I prescribed Candida 30c one daily for 10 days then weekly, and Arsenicum album 10M one day’s dose of three tablets and Oophorinum 30c days nine to 14 of the cycle. Six weeks later she felt considerably better. The ovarian pain had considerably improved, but she had had a return of her old symptom of an infected eye cyst which had got better without the need for antibiotics. When next seen seven months later she had reduced the Candida tablets to monthly and had no pain from the endometriosis. She consulted about another problem.

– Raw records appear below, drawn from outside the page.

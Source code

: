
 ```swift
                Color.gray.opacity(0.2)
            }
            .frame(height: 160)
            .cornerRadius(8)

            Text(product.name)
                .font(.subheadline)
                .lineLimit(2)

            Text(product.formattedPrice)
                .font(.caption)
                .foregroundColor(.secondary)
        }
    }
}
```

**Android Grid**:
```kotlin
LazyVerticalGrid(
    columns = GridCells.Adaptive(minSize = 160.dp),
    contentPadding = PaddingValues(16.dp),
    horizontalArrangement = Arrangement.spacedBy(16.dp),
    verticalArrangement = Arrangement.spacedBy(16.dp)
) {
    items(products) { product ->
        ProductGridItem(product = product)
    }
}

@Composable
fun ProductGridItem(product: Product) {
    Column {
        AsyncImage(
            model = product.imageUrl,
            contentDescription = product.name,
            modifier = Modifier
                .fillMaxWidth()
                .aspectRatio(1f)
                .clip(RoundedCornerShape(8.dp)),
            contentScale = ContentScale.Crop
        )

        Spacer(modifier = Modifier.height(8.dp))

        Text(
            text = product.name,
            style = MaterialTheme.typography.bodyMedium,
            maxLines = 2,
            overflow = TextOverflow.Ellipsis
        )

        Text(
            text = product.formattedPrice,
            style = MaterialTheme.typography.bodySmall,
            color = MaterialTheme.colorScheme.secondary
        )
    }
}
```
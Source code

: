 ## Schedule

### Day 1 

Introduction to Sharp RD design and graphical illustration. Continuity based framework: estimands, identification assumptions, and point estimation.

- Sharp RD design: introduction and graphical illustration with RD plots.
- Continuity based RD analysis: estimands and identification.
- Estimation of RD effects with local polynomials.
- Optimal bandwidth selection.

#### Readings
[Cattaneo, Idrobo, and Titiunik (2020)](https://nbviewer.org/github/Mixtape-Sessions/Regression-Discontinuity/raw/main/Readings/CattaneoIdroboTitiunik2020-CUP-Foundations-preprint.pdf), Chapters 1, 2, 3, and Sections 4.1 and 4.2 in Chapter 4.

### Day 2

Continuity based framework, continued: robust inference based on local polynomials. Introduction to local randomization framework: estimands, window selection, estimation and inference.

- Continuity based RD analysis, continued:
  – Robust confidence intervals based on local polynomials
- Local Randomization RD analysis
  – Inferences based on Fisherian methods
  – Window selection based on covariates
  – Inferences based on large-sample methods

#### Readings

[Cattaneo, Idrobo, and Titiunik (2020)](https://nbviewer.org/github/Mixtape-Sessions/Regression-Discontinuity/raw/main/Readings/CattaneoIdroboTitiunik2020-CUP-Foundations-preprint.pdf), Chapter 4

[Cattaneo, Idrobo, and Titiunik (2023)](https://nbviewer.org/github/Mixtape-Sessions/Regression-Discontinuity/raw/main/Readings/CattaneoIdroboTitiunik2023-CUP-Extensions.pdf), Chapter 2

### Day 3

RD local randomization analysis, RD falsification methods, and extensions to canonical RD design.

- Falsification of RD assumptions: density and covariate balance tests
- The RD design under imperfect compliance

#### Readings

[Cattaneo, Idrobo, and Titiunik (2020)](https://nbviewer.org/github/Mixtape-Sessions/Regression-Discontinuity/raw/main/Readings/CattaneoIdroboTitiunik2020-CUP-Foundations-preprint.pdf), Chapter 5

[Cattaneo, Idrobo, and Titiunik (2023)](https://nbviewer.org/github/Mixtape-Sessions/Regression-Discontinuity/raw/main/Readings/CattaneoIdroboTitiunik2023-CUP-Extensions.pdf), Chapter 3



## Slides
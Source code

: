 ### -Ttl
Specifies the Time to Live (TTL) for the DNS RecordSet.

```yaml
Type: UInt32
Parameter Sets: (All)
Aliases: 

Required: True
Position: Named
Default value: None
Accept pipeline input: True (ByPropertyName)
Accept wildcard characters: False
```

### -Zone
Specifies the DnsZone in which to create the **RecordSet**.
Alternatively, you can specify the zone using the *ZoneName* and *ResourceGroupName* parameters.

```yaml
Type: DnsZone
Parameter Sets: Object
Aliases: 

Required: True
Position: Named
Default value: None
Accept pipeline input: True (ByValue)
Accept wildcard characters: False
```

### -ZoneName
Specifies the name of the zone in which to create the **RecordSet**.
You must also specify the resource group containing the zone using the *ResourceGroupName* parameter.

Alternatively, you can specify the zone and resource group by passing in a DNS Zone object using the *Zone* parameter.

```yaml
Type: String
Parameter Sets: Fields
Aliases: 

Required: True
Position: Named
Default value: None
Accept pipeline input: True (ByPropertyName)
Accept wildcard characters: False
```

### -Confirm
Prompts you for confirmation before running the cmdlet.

Homeopathy for Endometriosis: Scientific Study

Eur J Obstet Gynecol Reprod Biol. 2017 Apr;211:48-55. doi: 10.1016/j.ejogrb.2017.01.052. Epub 2017 Jan 25. Potentized estrogen in homeopathic treatment of endometriosis-associated pelvic pain: A 24-week, randomized, double-blind, placebo-controlled study.
Teixeira MZ
1, Podgaec S2, Baracat EC3.

Abstract

OBJECTIVE:

To evaluate the efficacy and safety of potentized estrogen compared to placebo in homeopathic treatment of endometriosis-associated pelvic pain (EAPP).

STUDY DESIGN:

The present was a 24-week, randomized, double-blind, placebo-controlled trial that included 50 women aged 18-45 years old with diagnosis of deeply infiltrating endometriosis based on magnetic resonance imaging or transvaginal ultrasound after bowel preparation, and score≥5 on a visual analogue scale (VAS: range 0 to 10) for endometriosis-associated pelvic pain. Potentized estrogen (12cH, 18cH and 24cH) or placebo was administered twice daily per oral route. The primary outcome measure was change in the severity of EAPP global and partial scores (VAS) from baseline to week 24, determined as the difference in the mean score of five modalities of chronic pelvic pain (dysmenorrhea, deep dyspareunia, non-cyclic pelvic pain, cyclic bowel pain and/or cyclic urinary pain). The secondary outcome measures were mean score difference for quality of life assessed with SF-36 Health Survey Questionnaire, depression symptoms on Beck Depression Inventory (BDI), and anxiety symptoms on Beck Anxiety Inventory (BAI).

RESULTS:

The EAPP global score (VAS: range 0 to 50) decreased by 12.82 (P<0.001) in the group treated with potentized estrogen from baseline to week 24. Group that used potentized estrogen also exhibited partial score (VAS: range 0 to 10) reduction in three EAPP modalities: dysmenorrhea (3.28; P<0.001), non-cyclic pelvic pain (2.71; P=0.009), and cyclic bowel pain (3.40; P<0.001). Placebo group did not show any significant changes in EAPP global or partial scores. In addition, the potentized estrogen group showed significant improvement in three of eight SF-36 domains (bodily pain, vitality and mental health) and depression symptoms (BDI). Placebo group showed no significant improvement in this regard. These results demonstrate superiority of potentized estrogen over placebo. Few adverse events were associated with potentized estrogen.

CONCLUSIONS:

Potentized estrogen (12cH, 18cH and 24cH) at a dose of 3 drops twice daily for 24 weeks was significantly more effective than placebo for reducing endometriosis-associated pelvic pain.